(Document images with source code)
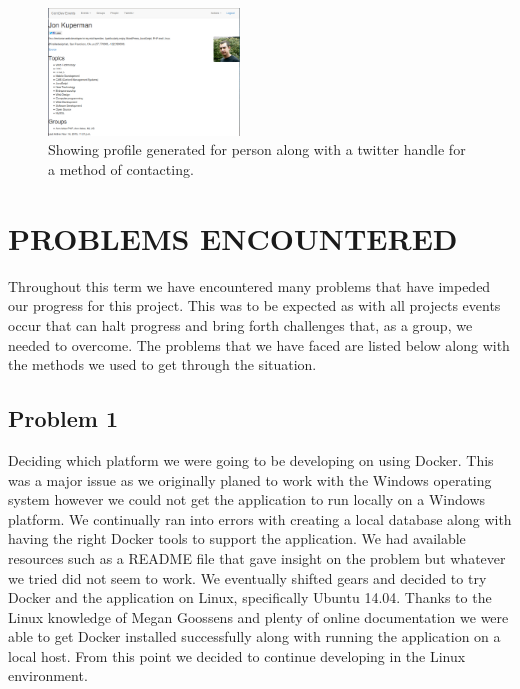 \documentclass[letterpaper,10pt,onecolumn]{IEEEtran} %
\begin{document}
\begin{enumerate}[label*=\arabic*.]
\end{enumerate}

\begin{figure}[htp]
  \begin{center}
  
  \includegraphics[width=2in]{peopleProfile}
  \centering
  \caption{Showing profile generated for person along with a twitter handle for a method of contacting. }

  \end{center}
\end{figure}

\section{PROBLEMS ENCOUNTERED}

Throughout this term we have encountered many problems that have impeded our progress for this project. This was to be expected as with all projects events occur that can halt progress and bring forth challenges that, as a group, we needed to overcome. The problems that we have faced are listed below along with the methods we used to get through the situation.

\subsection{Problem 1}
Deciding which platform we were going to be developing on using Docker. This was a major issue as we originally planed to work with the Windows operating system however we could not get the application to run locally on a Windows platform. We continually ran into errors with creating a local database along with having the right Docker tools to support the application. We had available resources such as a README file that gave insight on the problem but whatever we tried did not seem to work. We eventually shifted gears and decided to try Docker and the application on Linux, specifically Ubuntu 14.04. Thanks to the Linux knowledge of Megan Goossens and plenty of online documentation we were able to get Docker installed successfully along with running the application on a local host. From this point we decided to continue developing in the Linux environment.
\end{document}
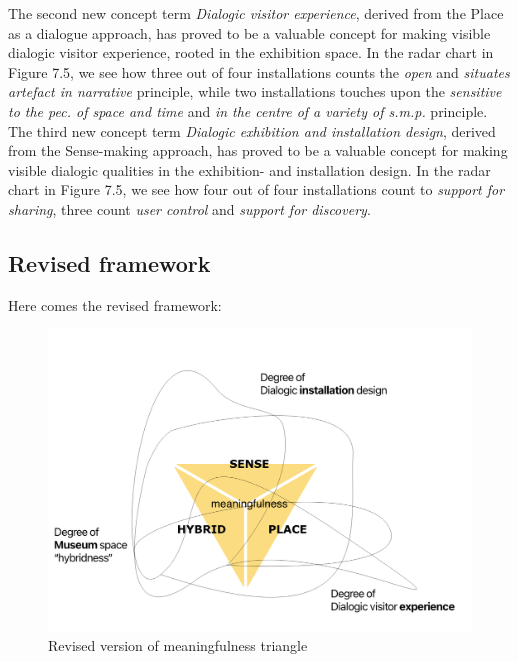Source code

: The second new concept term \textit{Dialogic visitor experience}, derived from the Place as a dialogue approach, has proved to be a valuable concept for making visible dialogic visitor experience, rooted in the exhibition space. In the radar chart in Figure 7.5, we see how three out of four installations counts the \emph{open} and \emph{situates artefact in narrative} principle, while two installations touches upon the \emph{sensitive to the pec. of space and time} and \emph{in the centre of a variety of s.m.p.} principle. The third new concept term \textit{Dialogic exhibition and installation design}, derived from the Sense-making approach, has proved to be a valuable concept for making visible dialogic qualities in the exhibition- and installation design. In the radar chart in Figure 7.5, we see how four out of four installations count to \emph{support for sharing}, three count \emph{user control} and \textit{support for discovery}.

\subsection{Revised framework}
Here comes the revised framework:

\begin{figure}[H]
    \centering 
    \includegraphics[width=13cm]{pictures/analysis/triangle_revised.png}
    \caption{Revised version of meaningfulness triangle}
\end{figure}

◆ **Work order**
When you reproduce the data shown above, keep each line exact and omit every picture.

◆ **Solved exercise**
 \documentclass[letterpaper,10pt,onecolumn]{IEEEtran} %
\begin{document}
\begin{enumerate}[label*=\arabic*.]
\end{enumerate}

\begin{figure}[htp]
  \begin{center}
  
  \includegraphics[width=2in]{peopleProfile}
  \centering
  \caption{Showing profile generated for person along with a twitter handle for a method of contacting. }

  \end{center}
\end{figure}

\section{PROBLEMS ENCOUNTERED}

Throughout this term we have encountered many problems that have impeded our progress for this project. This was to be expected as with all projects events occur that can halt progress and bring forth challenges that, as a group, we needed to overcome. The problems that we have faced are listed below along with the methods we used to get through the situation.

\subsection{Problem 1}
Deciding which platform we were going to be developing on using Docker. This was a major issue as we originally planed to work with the Windows operating system however we could not get the application to run locally on a Windows platform. We continually ran into errors with creating a local database along with having the right Docker tools to support the application. We had available resources such as a README file that gave insight on the problem but whatever we tried did not seem to work. We eventually shifted gears and decided to try Docker and the application on Linux, specifically Ubuntu 14.04. Thanks to the Linux knowledge of Megan Goossens and plenty of online documentation we were able to get Docker installed successfully along with running the application on a local host. From this point we decided to continue developing in the Linux environment.
\end{document}
Source code

: The second new concept term \textit{Dialogic visitor experience}, derived from the Place as a dialogue approach, has proved to be a valuable concept for making visible dialogic visitor experience, rooted in the exhibition space. In the radar chart in Figure 7.5, we see how three out of four installations counts the \emph{open} and \emph{situates artefact in narrative} principle, while two installations touches upon the \emph{sensitive to the pec. of space and time} and \emph{in the centre of a variety of s.m.p.} principle. The third new concept term \textit{Dialogic exhibition and installation design}, derived from the Sense-making approach, has proved to be a valuable concept for making visible dialogic qualities in the exhibition- and installation design. In the radar chart in Figure 7.5, we see how four out of four installations count to \emph{support for sharing}, three count \emph{user control} and \textit{support for discovery}.

\subsection{Revised framework}
Here comes the revised framework:

\begin{figure}[H]
    \centering 
    \includegraphics[width=13cm]{pictures/analysis/triangle_revised.png}
    \caption{Revised version of meaningfulness triangle}
\end{figure}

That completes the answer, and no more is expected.